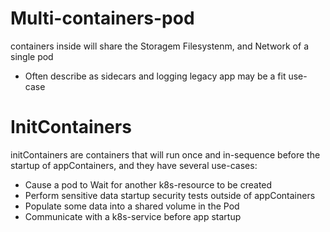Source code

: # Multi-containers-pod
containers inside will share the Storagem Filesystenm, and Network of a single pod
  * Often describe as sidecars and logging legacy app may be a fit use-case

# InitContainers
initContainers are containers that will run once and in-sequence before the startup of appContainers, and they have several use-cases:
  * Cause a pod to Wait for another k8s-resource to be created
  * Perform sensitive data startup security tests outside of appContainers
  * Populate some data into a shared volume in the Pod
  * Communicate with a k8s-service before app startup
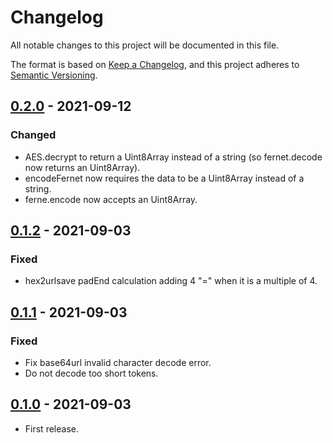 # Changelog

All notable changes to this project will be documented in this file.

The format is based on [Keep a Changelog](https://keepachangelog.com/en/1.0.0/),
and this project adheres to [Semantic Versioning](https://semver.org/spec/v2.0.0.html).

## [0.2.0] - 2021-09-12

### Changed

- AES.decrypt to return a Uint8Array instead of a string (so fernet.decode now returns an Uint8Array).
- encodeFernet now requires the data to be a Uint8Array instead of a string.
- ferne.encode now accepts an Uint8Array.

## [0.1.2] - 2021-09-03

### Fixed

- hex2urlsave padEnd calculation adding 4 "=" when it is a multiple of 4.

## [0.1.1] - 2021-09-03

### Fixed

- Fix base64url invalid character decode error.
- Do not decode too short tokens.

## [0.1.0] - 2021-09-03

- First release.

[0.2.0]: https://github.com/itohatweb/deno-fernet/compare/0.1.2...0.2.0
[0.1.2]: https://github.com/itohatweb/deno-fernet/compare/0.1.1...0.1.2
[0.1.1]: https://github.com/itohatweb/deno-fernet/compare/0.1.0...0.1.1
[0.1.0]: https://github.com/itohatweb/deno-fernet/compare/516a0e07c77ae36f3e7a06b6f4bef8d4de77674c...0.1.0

...

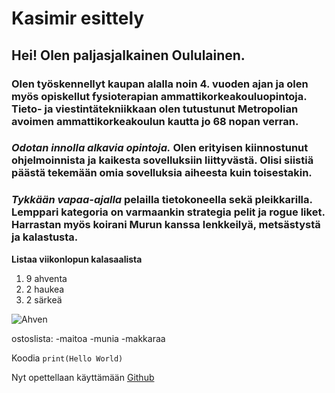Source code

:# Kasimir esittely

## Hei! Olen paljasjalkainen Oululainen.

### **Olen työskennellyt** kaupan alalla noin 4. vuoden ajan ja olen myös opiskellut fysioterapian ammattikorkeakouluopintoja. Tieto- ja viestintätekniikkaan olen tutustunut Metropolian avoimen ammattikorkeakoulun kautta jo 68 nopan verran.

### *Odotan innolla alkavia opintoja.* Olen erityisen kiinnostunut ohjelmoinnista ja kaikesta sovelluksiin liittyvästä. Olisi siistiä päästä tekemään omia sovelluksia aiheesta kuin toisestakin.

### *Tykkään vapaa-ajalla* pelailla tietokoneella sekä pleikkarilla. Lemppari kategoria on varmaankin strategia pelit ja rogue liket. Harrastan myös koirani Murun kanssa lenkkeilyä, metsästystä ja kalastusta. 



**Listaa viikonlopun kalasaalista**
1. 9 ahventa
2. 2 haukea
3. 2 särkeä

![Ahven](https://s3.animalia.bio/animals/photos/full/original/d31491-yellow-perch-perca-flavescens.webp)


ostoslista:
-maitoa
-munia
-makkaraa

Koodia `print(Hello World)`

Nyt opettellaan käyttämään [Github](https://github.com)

What to work on: All lines that hold the word "decode" should be copied from the data.

Response area:
- AES.decrypt to return a Uint8Array instead of a string (so fernet.decode now returns an Uint8Array).
- Fix base64url invalid character decode error.
- Do not decode too short tokens.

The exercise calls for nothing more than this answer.